Using the records provided below, locate and copy each line that contains the word "Team".

● **EXTRACTED INFORMATION**
# # # # # # #

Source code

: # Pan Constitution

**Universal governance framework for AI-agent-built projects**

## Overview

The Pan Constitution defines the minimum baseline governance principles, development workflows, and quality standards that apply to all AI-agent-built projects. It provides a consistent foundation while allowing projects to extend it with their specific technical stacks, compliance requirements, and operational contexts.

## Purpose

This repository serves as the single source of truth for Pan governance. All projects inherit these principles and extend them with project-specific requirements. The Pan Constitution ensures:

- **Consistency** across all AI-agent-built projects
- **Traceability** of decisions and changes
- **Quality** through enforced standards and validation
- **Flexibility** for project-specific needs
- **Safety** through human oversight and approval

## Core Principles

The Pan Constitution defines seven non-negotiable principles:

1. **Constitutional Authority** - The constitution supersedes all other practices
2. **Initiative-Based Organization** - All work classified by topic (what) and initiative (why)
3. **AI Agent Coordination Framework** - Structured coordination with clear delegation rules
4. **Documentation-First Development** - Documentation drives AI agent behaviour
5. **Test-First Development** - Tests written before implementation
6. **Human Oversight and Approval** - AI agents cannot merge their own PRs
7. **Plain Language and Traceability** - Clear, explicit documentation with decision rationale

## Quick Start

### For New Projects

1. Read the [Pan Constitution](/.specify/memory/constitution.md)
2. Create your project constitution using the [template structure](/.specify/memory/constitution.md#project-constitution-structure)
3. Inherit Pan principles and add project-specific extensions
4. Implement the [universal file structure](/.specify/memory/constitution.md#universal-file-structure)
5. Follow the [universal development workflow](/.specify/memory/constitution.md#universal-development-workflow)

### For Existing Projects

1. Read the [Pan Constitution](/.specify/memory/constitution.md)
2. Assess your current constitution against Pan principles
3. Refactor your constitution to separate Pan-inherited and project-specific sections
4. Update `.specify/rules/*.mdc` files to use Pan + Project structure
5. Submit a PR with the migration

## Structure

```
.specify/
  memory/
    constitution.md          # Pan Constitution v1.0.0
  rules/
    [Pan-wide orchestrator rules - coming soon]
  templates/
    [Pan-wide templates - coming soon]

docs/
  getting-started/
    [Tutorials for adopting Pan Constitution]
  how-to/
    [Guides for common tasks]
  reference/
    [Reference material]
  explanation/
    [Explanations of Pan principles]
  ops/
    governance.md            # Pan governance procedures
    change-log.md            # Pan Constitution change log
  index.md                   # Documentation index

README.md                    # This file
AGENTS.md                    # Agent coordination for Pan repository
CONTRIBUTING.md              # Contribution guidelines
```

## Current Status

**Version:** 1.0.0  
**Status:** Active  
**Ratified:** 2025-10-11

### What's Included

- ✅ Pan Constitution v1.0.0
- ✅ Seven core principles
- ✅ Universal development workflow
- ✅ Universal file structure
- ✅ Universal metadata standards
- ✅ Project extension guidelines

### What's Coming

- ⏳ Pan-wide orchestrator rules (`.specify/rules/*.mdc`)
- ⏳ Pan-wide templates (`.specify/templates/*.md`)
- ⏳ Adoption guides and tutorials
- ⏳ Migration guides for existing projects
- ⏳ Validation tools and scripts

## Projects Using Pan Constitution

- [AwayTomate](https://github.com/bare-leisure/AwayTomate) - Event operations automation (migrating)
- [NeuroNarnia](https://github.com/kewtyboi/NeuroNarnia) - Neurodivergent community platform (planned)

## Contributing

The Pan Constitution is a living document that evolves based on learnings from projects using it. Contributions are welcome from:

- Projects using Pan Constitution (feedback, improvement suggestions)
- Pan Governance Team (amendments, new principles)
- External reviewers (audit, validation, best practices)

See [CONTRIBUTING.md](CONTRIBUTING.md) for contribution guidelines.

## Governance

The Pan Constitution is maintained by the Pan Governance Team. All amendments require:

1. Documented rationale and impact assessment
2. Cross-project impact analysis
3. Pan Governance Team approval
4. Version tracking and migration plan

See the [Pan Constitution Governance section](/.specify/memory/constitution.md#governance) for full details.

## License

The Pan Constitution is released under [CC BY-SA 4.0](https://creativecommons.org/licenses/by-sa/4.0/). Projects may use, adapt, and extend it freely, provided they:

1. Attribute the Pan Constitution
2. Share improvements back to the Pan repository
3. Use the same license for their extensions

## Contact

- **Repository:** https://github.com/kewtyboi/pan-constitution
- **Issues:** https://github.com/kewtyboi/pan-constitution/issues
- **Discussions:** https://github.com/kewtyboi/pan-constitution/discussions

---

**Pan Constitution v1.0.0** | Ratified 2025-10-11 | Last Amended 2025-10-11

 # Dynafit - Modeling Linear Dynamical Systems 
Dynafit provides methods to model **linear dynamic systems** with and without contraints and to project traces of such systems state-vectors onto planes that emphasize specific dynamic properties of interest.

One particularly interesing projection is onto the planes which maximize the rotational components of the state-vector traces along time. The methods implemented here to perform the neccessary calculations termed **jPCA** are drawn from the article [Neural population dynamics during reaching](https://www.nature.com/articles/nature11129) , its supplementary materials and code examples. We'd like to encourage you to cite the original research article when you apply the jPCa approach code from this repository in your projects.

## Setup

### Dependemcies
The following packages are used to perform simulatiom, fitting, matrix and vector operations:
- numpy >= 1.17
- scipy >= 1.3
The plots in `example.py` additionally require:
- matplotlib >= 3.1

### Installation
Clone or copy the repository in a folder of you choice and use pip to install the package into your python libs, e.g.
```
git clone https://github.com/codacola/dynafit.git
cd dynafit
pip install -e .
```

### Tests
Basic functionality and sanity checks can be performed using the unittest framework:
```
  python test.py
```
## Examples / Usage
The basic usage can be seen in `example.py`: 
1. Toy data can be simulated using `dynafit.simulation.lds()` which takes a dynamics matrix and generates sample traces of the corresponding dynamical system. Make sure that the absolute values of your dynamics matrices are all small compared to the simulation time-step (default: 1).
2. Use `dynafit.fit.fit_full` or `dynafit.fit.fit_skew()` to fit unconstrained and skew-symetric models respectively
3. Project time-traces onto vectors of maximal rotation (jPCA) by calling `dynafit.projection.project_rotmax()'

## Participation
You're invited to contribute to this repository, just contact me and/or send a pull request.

# # # # # # #

● **RESULT FOR THIS TASK**
- Pan Governance Team (amendments, new principles)
The Pan Constitution is maintained by the Pan Governance Team. All amendments require:
3. Pan Governance Team approval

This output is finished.